Exercise data

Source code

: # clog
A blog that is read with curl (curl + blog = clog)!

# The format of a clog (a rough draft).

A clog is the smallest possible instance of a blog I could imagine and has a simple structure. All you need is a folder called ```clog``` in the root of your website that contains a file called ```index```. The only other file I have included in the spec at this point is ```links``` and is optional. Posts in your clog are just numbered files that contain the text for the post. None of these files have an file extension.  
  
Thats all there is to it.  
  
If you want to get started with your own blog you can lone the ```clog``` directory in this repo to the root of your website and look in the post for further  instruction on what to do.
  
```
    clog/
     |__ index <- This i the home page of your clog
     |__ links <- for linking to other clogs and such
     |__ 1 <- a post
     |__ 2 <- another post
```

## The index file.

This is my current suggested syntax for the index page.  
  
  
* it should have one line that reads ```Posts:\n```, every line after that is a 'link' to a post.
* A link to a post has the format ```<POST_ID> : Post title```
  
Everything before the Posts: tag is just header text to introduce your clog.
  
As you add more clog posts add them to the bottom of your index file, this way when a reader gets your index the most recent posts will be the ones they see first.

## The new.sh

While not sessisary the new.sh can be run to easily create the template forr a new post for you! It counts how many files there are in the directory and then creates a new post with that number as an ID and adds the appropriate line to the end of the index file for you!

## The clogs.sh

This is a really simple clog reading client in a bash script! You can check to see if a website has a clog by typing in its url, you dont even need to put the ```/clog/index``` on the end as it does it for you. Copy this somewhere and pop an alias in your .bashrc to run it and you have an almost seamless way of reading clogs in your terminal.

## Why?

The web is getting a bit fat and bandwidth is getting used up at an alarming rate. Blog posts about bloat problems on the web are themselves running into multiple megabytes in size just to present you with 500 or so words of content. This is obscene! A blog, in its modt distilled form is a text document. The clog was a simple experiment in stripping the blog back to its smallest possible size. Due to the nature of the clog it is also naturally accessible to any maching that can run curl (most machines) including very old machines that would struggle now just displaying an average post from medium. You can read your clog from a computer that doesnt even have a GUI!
--
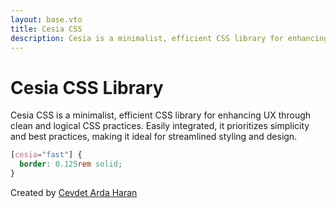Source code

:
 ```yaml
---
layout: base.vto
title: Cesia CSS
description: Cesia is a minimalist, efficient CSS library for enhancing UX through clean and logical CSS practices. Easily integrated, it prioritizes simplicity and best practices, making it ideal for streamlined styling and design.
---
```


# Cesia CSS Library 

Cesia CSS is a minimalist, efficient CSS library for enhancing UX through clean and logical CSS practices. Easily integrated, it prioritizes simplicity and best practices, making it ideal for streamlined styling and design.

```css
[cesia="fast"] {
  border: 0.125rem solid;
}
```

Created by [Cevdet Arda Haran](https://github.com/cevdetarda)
--
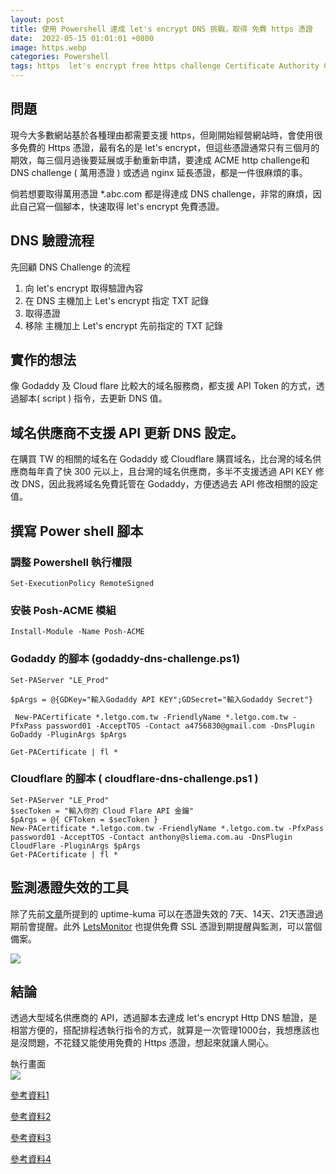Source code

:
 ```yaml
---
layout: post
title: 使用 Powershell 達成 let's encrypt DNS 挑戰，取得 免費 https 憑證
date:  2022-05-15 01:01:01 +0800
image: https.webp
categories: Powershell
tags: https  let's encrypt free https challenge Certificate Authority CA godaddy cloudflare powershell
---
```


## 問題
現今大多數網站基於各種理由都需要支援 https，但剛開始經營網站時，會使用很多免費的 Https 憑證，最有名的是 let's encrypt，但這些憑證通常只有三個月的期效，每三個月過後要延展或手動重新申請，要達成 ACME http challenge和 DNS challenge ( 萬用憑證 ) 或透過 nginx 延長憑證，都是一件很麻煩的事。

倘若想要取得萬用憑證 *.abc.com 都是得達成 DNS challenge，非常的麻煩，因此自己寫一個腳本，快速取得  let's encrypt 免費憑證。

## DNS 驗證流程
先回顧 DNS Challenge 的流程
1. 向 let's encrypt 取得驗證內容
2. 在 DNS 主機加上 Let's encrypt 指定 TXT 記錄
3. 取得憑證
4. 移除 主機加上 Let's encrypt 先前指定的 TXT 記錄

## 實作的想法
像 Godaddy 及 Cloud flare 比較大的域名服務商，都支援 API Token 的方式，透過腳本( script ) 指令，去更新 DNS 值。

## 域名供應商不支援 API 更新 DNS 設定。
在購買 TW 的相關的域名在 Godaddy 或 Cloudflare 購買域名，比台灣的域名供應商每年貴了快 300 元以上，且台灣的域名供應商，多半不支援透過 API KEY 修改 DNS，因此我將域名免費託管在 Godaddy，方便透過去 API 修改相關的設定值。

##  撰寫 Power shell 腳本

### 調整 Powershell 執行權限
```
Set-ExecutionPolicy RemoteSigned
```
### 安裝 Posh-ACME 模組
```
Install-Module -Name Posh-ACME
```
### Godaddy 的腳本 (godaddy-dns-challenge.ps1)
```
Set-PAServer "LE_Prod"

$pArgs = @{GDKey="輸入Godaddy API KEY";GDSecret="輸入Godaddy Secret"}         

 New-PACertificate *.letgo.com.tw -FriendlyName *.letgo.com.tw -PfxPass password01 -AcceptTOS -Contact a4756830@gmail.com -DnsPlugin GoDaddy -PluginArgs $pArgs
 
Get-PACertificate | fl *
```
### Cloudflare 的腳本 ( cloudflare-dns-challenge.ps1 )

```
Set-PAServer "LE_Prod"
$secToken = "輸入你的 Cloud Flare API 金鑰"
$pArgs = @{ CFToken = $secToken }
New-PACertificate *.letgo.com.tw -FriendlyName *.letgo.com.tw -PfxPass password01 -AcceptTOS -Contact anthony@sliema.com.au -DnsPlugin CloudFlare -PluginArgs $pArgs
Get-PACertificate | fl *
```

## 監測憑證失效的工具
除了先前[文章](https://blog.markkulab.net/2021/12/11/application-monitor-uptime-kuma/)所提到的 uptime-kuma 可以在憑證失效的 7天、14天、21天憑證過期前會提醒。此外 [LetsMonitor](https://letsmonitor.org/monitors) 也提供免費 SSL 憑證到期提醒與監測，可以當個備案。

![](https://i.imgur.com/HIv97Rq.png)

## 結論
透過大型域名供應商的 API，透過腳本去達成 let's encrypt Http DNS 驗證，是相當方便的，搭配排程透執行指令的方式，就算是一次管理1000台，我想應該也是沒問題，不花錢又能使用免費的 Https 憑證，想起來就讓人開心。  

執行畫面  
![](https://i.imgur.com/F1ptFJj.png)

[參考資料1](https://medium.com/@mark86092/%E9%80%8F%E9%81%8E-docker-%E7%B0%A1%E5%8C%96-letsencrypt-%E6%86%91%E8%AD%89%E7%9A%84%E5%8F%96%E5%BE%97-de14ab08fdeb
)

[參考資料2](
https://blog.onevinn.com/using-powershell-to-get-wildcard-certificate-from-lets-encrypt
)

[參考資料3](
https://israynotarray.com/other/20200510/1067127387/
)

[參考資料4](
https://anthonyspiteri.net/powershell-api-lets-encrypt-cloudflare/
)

What to produce
Pick out the lines above containing the word "streamlined", then copy them.

Result of the exercise
description: Cesia is a minimalist, efficient CSS library for enhancing UX through clean and logical CSS practices. Easily integrated, it prioritizes simplicity and best practices, making it ideal for streamlined styling and design.
Cesia CSS is a minimalist, efficient CSS library for enhancing UX through clean and logical CSS practices. Easily integrated, it prioritizes simplicity and best practices, making it ideal for streamlined styling and design.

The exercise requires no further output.